START Material for the task

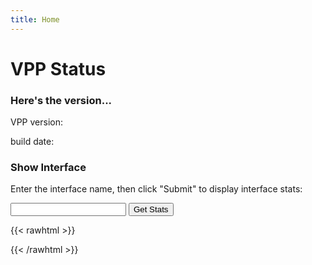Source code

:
 ```yaml
---
title: Home
---
```


# VPP Status

### Here's the version...

VPP version: <div id="VPPversion"></div>

build date: <div id="VPPbuilddate"></div>

<div id="like_button_container"></div>

### Show Interface

<p>Enter the interface name, then click "Submit" to display interface stats:</p>

<input id="ifacename" type="text"></input>
<button onclick="getStats()">Get Stats</button>

<div id="ifacestats"></div>

{{< rawhtml >}}

<script>
function getStats() {
    var url="http://192.168.10.1:1234/interface_stats.json?";
    var iface=document.getElementById("ifacename").value;
    url=url.concat(iface);
    fetch(url, {
        method: 'POST',
        mode: 'no-cors',
        cache: 'no-cache',
        headers: {
                 'Content-Type': 'application/json',
        },
})
.then((response) => response.json())
.then(function(obj) {
      console.log(obj)
      var result=obj.interface_stats.name;
      result = result.concat(": rx-pkts: ");
      result = result.concat(obj.interface_stats.rx_packets);
      result = result.concat(" rx-bytes: ");
      result = result.concat(obj.interface_stats.rx_bytes);
      result = result.concat(": tx-pkts: ");
      result = result.concat(obj.interface_stats.tx_packets);
      result = result.concat(" tx-bytes: ");
      result = result.concat(obj.interface_stats.tx_bytes);
      result = result.concat(" drops: ");
      result = result.concat(obj.interface_stats.drops);
      result = result.concat(" ip4: ");
      result = result.concat(obj.interface_stats.ip4);
      result = result.concat(" ip6: ");
      result = result.concat(obj.interface_stats.ip6);

      document.getElementById("ifacestats").innerHTML=result;
})
.catch(function(error) {
      console.log(error);
})}
// unconditionally populate vpp version info ->
fetch('http://192.168.10.1:1234/version.json', {
    method: 'GET',
    mode: 'no-cors',
    cache: 'no-cache',
    headers: {
         'Content-Type': 'application/json',
    },
})
.then((response) => response.json())
.then(function(obj) {
      document.getElementById("VPPbuilddate").innerHTML=obj.vpp_details.build_date;
      document.getElementById("VPPversion").innerHTML=obj.vpp_details.version;
})
.catch(function(error) {
      console.log(error);
});
</script>

{{< /rawhtml >}}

END Material for the task

◆ Task item ◆
Exactly reproduce the lines of the data above that run from the line containing "result = result.concat(obj.interface_stats.ip4);" through the final one.

◆ Result of the exercise ◆
      result = result.concat(obj.interface_stats.ip4);
      result = result.concat(" ip6: ");
      result = result.concat(obj.interface_stats.ip6);

      document.getElementById("ifacestats").innerHTML=result;
})
.catch(function(error) {
      console.log(error);
})}
// unconditionally populate vpp version info ->
fetch('http://192.168.10.1:1234/version.json', {
    method: 'GET',
    mode: 'no-cors',
    cache: 'no-cache',
    headers: {
         'Content-Type': 'application/json',
    },
})
.then((response) => response.json())
.then(function(obj) {
      document.getElementById("VPPbuilddate").innerHTML=obj.vpp_details.build_date;
      document.getElementById("VPPversion").innerHTML=obj.vpp_details.version;
})
.catch(function(error) {
      console.log(error);
});
</script>

{{< /rawhtml >}}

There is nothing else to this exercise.